Treatments for neuroblastoma

Doctors plan your child’s treatment in one of the major children’s cancer centres. And your child has most of their treatment in this specialist centre, but they might have some care at a hospital closer to home.

Children's cancer centres have teams of specialists who know about neuroblastoma and the best way to treat them. 

The main treatments include:

  • surgery
  • chemotherapy
  • radiotherapy

Decisions about treatment

The specialist team plan treatment based on several factors, including your child’s age.

A pathologist (an expert who examines and identifies cells) looks at the neuroblastoma cells under a microscope. This helps the team decide on the risk group. This means if there is a low, medium or high risk of the cancer coming back after treatment.

Your child's treatment depends on this risk group.

Don't be afraid to ask your doctor or specialist nurse any questions you have about the treatment. It helps to write down a list of questions you want to ask and to take a close friend or relative with you when you go to see them.

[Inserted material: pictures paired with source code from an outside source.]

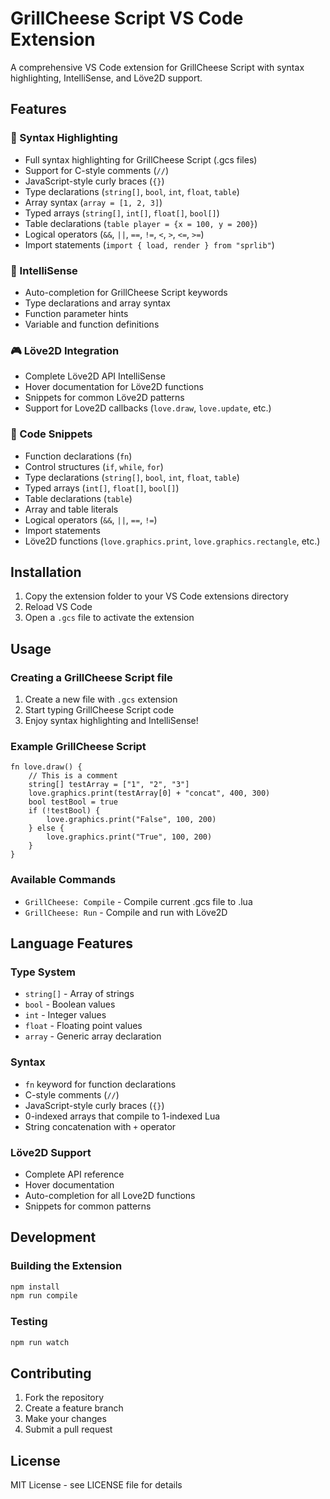 # GrillCheese Script VS Code Extension

A comprehensive VS Code extension for GrillCheese Script with syntax highlighting, IntelliSense, and Löve2D support.

## Features

### 🎨 Syntax Highlighting
- Full syntax highlighting for GrillCheese Script (.gcs files)
- Support for C-style comments (`//`)
- JavaScript-style curly braces (`{}`)
- Type declarations (`string[]`, `bool`, `int`, `float`, `table`)
- Array syntax (`array = [1, 2, 3]`)
- Typed arrays (`string[]`, `int[]`, `float[]`, `bool[]`)
- Table declarations (`table player = {x = 100, y = 200}`)
- Logical operators (`&&`, `||`, `==`, `!=`, `<`, `>`, `<=`, `>=`)
- Import statements (`import { load, render } from "sprlib"`)

### 🧠 IntelliSense
- Auto-completion for GrillCheese Script keywords
- Type declarations and array syntax
- Function parameter hints
- Variable and function definitions

### 🎮 Löve2D Integration
- Complete Löve2D API IntelliSense
- Hover documentation for Löve2D functions
- Snippets for common Löve2D patterns
- Support for Love2D callbacks (`love.draw`, `love.update`, etc.)

### 📝 Code Snippets
- Function declarations (`fn`)
- Control structures (`if`, `while`, `for`)
- Type declarations (`string[]`, `bool`, `int`, `float`, `table`)
- Typed arrays (`int[]`, `float[]`, `bool[]`)
- Table declarations (`table`)
- Array and table literals
- Logical operators (`&&`, `||`, `==`, `!=`)
- Import statements
- Löve2D functions (`love.graphics.print`, `love.graphics.rectangle`, etc.)

## Installation

1. Copy the extension folder to your VS Code extensions directory
2. Reload VS Code
3. Open a `.gcs` file to activate the extension

## Usage

### Creating a GrillCheese Script file
1. Create a new file with `.gcs` extension
2. Start typing GrillCheese Script code
3. Enjoy syntax highlighting and IntelliSense!

### Example GrillCheese Script
```grillcheese
fn love.draw() {
    // This is a comment
    string[] testArray = ["1", "2", "3"]
    love.graphics.print(testArray[0] + "concat", 400, 300)
    bool testBool = true
    if (!testBool) {
        love.graphics.print("False", 100, 200)
    } else {
        love.graphics.print("True", 100, 200)
    }
}
```

### Available Commands
- `GrillCheese: Compile` - Compile current .gcs file to .lua
- `GrillCheese: Run` - Compile and run with Löve2D

## Language Features

### Type System
- `string[]` - Array of strings
- `bool` - Boolean values
- `int` - Integer values
- `float` - Floating point values
- `array` - Generic array declaration

### Syntax
- `fn` keyword for function declarations
- C-style comments (`//`)
- JavaScript-style curly braces (`{}`)
- 0-indexed arrays that compile to 1-indexed Lua
- String concatenation with `+` operator

### Löve2D Support
- Complete API reference
- Hover documentation
- Auto-completion for all Love2D functions
- Snippets for common patterns

## Development

### Building the Extension
```bash
npm install
npm run compile
```

### Testing
```bash
npm run watch
```

## Contributing

1. Fork the repository
2. Create a feature branch
3. Make your changes
4. Submit a pull request

## License

MIT License - see LICENSE file for details

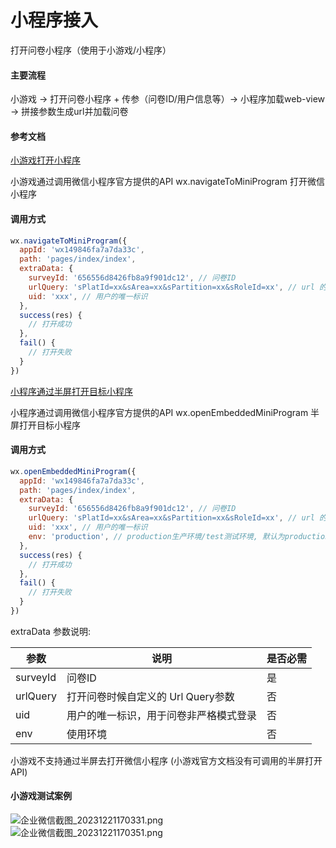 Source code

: # 小程序接入

打开问卷小程序（使用于小游戏/小程序）

#### 主要流程 <a href="#e4-b8-bb-e8-a6-81-e6-b5-81-e7-a8-8b" id="e4-b8-bb-e8-a6-81-e6-b5-81-e7-a8-8b"></a>

小游戏 -> 打开问卷小程序 + 传参（问卷ID/用户信息等）-> 小程序加载web-view -> 拼接参数生成url并加载问卷

#### 参考文档 <a href="#e5-8f-82-e8-80-83-e6-96-87-e6-a1-a3" id="e5-8f-82-e8-80-83-e6-96-87-e6-a1-a3"></a>

[小游戏打开小程序](https://developers.weixin.qq.com/minigame/dev/api/navigate/wx.navigateToMiniProgram.html)

小游戏通过调用微信小程序官方提供的API wx.navigateToMiniProgram 打开微信小程序

#### 调用方式 <a href="#e8-b0-83-e7-94-a8-e6-96-b9-e5-bc-8f" id="e8-b0-83-e7-94-a8-e6-96-b9-e5-bc-8f"></a>

```js
wx.navigateToMiniProgram({
  appId: 'wx149846fa7a7da33c',
  path: 'pages/index/index',
  extraData: {
    surveyId: '656556d8426fb8a9f901dc12', // 问卷ID
    urlQuery: 'sPlatId=xx&sArea=xx&sPartition=xx&sRoleId=xx', // url 的 Query参数
    uid: 'xxx', // 用户的唯一标识
  },
  success(res) {
    // 打开成功
  },
  fail() {
    // 打开失败
  }
})
```

[小程序通过半屏打开目标小程序](https://developers.weixin.qq.com/miniprogram/dev/api/navigate/wx.openEmbeddedMiniProgram.html)

小程序通过调用微信小程序官方提供的API wx.openEmbeddedMiniProgram 半屏打开目标小程序

#### 调用方式 <a href="#e8-b0-83-e7-94-a8-e6-96-b9-e5-bc-8f-3" id="e8-b0-83-e7-94-a8-e6-96-b9-e5-bc-8f-3"></a>

```js
wx.openEmbeddedMiniProgram({
  appId: 'wx149846fa7a7da33c',
  path: 'pages/index/index',
  extraData: {
    surveyId: '656556d8426fb8a9f901dc12', // 问卷ID
    urlQuery: 'sPlatId=xx&sArea=xx&sPartition=xx&sRoleId=xx', // url 的 Query参数
    uid: 'xxx', // 用户的唯一标识
	env: 'production', // production生产环境/test测试环境, 默认为production 
  },
  success(res) {
    // 打开成功
  },
  fail() {
    // 打开失败
  }
})
```

extraData 参数说明:

| 参数       | 说明                     | 是否必需 |
| -------- | ---------------------- | ---- |
| surveyId | 问卷ID                   | 是    |
| urlQuery | 打开问卷时候自定义的 Url Query参数 | 否    |
| uid      | 用户的唯一标识，用于问卷非严格模式登录    | 否    |
| env      | 使用环境                   | 否    |

&#x20;

小游戏不支持通过半屏去打开微信小程序 (小游戏官方文档没有可调用的半屏打开API)

#### 小游戏测试案例 <a href="#e5-b0-8f-e6-b8-b8-e6-88-8f-e6-b5-8b-e8-af-95-e6-a1-88-e4-be-8b" id="e5-b0-8f-e6-b8-b8-e6-88-8f-e6-b5-8b-e8-af-95-e6-a1-88-e4-be-8b"></a>

&#x20;

![企业微信截图\_20231221170331.png](https://iwiki.woa.com/tencent/api/attachments/s3/url?attachmentid=16825986)\
![企业微信截图\_20231221170351.png](https://iwiki.woa.com/tencent/api/attachments/s3/url?attachmentid=16825994)

&#x20;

And if your child is old enough and able you might want to encourage your child to ask questions too.

How long does treatment last?

How long treatment goes on for depends on the stage of the tumour and the risk of the neuroblastoma coming back after treatment. Because of this, treatment plans look very different from child to child.  To get the best information, ask your child’s doctor how long they expect your child to be having treatment for. They can break it down into stages for you.

You can get an overview of the common treatments on this page.

Possible treatments

Your child’s surgeon tries to remove the whole tumour, or as much of it as possible. The exact type of surgery depends on where the tumour is in the body. 

When your child might have surgery

Most children with neuroblastoma have surgery at some point during their treatment. For tumours that haven't spread, and it’s possible to remove it all, surgery might be the only treatment your child needs.

Your child might have chemotherapy first to shrink the tumour down to a smaller size. The aim of this is to make the operation easier and safer. Your child stays in hospital after their surgery. How long, depends on the type of surgery they have, but this might be for around 7-10 days.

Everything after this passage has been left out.